Dyson began competing in amateur SCCA competition in 1974 and began racing professionally in IMSA GTO and the Trans-Am Series in 1982. In 1985 be purchased a Porsche 962 from Bruce Leven and began racing in IMSA GTP. In 1995 his team was the first to run the new Riley & Scott Mk III, refusing to run the Ferrari 333 SP, as he felt it would make the World Sportscar Championship a "spec series" if all major teams were running the car. Rob and his team with its R&S Mk III won the 1997 24 Hours of Daytona with an "all star" squad of seven drivers including sports car legends James Weaver, Elliott Forbes-Robinson, and Butch Leitzinger. The Dyson team again won the race in 1999, this time without Rob Dyson as one of the drivers. The team later purchased Lola chassis and began racing in the American Le Mans Series, where it currently competes.
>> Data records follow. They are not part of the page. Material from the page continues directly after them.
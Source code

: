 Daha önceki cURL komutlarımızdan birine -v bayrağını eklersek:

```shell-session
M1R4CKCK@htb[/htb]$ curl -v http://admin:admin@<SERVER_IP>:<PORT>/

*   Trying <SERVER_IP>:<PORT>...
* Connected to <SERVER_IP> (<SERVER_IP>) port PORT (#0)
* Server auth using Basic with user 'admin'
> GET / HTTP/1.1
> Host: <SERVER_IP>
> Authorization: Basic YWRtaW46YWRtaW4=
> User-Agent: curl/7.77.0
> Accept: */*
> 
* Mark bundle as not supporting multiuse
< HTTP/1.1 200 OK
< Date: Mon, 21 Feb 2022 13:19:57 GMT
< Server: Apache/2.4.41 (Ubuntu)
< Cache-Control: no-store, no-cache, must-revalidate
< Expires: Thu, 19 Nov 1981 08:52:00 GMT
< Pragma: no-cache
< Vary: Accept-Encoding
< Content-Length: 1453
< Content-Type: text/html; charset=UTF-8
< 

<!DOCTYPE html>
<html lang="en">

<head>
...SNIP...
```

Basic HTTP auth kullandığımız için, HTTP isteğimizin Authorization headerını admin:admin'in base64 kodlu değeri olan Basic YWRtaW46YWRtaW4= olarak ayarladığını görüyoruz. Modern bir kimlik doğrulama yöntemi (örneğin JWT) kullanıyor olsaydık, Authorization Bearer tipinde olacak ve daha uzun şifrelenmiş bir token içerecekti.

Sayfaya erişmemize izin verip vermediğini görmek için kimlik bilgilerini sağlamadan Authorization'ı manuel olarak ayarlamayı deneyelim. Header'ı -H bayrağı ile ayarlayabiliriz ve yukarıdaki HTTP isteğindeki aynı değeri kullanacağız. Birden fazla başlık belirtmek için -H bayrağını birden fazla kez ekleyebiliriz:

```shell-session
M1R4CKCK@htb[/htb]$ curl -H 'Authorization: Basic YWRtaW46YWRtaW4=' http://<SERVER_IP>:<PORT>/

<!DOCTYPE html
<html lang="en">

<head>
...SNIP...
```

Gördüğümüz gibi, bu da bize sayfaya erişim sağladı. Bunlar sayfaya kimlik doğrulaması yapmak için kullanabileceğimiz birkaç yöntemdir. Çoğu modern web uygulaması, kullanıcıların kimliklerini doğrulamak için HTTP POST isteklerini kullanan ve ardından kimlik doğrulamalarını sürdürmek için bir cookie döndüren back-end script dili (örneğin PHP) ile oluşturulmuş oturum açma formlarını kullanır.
Dyson retired from full-time racing in 2003 but continued to drive part-time until 2007. Rob's son Chris Dyson drove for the team from 2001 to 2013.

Racing record

SCCA National Championship Runoffs

24 Hours of Le Mans results

References

External links
Dyson Racing
Rob Dyson at Driver Database

1946 births
24 Hours of Le Mans drivers
24 Hours of Daytona drivers
American Le Mans Series drivers
Rolex Sports Car Series drivers
Trans-Am Series drivers
Living people
SCCA National Championship Runoffs winners
Racing drivers from New York (state)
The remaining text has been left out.